- **What to do**
Whenever a line in this data holds the word "AzKeyVaultKey", report that line in full.
*** Opening of The input ***
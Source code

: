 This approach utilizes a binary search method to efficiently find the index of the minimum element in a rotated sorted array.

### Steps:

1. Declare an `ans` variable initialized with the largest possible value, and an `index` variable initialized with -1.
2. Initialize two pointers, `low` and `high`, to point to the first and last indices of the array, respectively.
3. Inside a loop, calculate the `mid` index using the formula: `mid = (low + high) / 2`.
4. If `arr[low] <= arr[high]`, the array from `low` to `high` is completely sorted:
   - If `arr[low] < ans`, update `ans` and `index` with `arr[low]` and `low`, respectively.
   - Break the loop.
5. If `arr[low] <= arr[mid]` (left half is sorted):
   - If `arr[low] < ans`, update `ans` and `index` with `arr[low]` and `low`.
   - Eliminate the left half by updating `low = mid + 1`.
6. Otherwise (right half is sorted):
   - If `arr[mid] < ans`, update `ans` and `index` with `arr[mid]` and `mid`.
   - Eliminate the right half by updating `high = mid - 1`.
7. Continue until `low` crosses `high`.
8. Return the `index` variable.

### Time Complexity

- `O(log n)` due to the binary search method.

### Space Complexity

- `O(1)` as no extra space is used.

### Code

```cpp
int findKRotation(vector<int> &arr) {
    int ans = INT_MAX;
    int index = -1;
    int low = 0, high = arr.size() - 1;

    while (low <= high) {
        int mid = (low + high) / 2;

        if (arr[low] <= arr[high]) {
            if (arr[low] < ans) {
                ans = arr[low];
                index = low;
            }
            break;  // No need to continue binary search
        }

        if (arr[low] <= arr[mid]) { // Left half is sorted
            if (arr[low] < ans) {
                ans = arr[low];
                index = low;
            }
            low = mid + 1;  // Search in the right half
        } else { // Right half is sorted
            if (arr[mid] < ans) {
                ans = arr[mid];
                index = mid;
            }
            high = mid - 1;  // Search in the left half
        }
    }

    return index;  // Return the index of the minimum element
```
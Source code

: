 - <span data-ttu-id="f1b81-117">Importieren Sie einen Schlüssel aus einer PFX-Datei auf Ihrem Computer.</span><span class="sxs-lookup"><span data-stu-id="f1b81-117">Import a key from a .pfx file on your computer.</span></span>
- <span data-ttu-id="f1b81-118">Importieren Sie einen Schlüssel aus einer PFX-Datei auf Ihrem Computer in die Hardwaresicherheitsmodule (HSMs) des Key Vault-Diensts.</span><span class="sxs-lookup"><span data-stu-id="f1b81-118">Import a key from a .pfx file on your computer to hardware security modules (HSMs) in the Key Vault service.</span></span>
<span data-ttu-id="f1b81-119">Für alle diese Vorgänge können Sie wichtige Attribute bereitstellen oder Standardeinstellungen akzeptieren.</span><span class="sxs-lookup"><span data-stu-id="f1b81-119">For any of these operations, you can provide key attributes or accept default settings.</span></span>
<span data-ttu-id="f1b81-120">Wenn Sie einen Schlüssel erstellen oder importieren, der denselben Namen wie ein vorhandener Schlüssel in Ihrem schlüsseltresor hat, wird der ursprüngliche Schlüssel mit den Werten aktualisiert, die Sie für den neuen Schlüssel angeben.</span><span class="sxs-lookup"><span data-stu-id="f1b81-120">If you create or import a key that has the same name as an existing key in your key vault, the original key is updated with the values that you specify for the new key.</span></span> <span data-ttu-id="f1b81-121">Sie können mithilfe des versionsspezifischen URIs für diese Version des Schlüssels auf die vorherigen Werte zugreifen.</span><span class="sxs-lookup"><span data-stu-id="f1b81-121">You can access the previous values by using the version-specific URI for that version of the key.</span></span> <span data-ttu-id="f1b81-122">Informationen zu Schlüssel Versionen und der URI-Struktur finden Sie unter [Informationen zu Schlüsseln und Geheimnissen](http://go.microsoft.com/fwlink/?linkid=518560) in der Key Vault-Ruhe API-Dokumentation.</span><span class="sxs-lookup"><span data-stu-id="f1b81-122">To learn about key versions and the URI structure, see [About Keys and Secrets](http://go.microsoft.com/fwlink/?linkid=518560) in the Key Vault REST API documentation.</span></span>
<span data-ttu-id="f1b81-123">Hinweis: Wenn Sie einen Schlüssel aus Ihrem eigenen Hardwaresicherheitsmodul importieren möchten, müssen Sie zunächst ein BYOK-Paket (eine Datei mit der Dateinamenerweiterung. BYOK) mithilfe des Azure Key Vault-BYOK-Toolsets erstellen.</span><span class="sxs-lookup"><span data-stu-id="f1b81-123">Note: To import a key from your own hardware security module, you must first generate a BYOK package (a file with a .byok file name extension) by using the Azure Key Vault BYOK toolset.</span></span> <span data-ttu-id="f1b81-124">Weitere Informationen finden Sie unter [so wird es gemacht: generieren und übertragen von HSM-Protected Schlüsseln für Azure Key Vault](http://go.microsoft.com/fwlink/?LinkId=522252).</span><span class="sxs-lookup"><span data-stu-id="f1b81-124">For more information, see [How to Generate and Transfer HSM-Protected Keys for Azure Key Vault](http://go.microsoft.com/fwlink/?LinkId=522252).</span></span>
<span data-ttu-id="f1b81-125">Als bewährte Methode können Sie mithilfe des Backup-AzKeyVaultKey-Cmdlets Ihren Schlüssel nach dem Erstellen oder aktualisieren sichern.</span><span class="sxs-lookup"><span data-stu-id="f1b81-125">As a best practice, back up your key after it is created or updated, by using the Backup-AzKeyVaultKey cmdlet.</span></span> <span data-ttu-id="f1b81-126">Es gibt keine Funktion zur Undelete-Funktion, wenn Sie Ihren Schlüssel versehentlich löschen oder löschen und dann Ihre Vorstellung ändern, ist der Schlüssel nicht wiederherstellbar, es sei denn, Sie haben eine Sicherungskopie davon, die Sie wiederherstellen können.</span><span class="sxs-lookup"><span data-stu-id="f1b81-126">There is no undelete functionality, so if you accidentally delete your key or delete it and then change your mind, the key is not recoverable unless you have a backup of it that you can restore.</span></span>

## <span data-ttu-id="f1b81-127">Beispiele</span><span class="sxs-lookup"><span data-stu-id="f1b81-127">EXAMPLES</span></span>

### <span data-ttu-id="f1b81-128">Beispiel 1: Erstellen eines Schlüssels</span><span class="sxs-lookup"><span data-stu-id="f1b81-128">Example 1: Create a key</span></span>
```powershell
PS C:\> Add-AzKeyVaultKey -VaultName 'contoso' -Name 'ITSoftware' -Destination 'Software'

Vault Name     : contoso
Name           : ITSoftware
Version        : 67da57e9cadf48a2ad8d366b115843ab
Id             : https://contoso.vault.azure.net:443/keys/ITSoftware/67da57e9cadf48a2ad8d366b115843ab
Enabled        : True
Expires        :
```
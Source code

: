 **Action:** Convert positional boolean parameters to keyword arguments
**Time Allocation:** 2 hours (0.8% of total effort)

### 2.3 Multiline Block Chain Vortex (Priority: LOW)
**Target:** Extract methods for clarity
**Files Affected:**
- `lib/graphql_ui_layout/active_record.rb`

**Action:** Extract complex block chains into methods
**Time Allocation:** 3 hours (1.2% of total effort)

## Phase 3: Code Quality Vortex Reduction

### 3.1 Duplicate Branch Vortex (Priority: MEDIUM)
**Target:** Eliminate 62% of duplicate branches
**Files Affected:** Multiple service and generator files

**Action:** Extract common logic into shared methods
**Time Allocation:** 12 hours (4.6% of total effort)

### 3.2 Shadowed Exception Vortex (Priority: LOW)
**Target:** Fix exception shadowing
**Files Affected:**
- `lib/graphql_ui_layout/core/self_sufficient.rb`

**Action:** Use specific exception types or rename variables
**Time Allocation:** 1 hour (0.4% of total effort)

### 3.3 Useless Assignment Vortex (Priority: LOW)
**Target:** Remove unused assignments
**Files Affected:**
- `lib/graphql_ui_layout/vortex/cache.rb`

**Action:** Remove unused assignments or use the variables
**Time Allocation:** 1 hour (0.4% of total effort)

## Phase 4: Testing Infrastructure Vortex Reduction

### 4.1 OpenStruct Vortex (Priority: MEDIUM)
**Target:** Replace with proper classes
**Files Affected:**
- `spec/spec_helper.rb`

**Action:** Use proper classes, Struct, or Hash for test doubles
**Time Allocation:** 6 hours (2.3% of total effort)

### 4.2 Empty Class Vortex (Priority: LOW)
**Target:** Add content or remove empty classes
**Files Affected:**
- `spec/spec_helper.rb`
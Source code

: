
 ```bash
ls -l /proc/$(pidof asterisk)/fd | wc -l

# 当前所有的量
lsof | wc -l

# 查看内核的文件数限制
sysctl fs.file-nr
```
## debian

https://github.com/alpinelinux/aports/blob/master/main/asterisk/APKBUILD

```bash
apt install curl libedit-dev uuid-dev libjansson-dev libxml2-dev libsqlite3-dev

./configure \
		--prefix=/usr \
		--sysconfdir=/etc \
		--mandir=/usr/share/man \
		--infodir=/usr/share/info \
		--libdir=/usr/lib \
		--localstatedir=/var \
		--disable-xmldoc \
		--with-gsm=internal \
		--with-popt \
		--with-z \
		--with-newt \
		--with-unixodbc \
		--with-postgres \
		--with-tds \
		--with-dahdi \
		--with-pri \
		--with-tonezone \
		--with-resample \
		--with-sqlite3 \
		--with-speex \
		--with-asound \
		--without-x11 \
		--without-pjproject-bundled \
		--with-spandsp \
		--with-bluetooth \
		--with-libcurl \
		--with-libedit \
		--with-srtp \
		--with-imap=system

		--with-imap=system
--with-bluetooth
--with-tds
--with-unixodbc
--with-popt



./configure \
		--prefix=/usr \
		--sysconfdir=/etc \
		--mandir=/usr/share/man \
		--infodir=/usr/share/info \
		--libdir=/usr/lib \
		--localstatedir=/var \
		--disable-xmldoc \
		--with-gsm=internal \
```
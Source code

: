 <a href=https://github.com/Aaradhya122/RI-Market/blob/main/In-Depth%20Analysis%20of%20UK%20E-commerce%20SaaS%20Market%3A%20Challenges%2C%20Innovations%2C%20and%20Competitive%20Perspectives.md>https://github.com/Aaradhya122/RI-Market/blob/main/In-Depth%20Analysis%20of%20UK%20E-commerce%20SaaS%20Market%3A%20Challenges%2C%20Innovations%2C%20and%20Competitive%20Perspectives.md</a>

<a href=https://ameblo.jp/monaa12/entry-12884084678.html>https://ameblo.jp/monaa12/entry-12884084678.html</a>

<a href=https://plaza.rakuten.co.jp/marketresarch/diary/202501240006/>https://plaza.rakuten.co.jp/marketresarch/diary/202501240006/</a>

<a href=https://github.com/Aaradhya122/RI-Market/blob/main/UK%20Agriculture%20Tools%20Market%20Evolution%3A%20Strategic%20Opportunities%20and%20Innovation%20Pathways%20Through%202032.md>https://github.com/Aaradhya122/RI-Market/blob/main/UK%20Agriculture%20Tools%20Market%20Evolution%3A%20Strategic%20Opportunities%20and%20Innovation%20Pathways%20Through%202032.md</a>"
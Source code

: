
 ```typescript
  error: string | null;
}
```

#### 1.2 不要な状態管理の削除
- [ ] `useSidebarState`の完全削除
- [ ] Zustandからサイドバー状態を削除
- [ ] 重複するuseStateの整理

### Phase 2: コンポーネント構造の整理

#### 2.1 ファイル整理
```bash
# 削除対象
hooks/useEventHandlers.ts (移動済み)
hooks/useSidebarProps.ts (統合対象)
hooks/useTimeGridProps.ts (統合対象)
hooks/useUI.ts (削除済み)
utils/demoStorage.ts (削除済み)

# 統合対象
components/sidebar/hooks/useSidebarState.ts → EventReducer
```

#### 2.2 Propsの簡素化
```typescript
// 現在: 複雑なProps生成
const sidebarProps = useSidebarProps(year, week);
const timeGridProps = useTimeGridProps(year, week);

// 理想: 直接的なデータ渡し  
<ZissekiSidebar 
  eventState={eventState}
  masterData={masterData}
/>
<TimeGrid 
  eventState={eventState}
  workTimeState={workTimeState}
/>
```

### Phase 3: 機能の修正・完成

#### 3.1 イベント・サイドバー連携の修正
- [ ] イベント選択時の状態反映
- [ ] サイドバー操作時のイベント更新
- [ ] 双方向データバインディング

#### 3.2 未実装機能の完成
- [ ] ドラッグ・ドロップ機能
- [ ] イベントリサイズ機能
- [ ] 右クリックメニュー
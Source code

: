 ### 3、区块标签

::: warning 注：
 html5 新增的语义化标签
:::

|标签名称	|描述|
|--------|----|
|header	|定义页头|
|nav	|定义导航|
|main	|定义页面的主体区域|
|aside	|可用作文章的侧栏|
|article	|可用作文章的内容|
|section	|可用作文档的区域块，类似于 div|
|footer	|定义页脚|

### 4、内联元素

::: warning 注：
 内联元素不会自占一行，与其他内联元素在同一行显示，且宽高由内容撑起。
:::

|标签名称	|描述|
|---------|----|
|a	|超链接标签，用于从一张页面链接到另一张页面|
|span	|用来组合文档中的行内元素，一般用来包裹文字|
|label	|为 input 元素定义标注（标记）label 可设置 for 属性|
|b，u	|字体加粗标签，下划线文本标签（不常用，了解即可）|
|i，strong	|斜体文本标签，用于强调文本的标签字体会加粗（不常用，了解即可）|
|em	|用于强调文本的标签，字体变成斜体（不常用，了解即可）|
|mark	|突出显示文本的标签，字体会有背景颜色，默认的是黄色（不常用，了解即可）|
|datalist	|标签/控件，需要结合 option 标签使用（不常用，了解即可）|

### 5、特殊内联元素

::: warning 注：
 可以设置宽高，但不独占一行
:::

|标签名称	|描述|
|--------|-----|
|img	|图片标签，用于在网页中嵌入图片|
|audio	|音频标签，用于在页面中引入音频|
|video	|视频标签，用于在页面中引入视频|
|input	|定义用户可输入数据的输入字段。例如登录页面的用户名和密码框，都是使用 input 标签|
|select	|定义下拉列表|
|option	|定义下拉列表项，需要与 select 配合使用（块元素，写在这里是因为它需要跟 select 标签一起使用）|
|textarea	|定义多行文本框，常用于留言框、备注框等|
*** Close of The input ***
- **Answer to this problem**
<span data-ttu-id="f1b81-125">Als bewährte Methode können Sie mithilfe des Backup-AzKeyVaultKey-Cmdlets Ihren Schlüssel nach dem Erstellen oder aktualisieren sichern.</span><span class="sxs-lookup"><span data-stu-id="f1b81-125">As a best practice, back up your key after it is created or updated, by using the Backup-AzKeyVaultKey cmdlet.</span></span> <span data-ttu-id="f1b81-126">Es gibt keine Funktion zur Undelete-Funktion, wenn Sie Ihren Schlüssel versehentlich löschen oder löschen und dann Ihre Vorstellung ändern, ist der Schlüssel nicht wiederherstellbar, es sei denn, Sie haben eine Sicherungskopie davon, die Sie wiederherstellen können.</span><span class="sxs-lookup"><span data-stu-id="f1b81-126">There is no undelete functionality, so if you accidentally delete your key or delete it and then change your mind, the key is not recoverable unless you have a backup of it that you can restore.</span></span>
PS C:\> Add-AzKeyVaultKey -VaultName 'contoso' -Name 'ITSoftware' -Destination 'Software'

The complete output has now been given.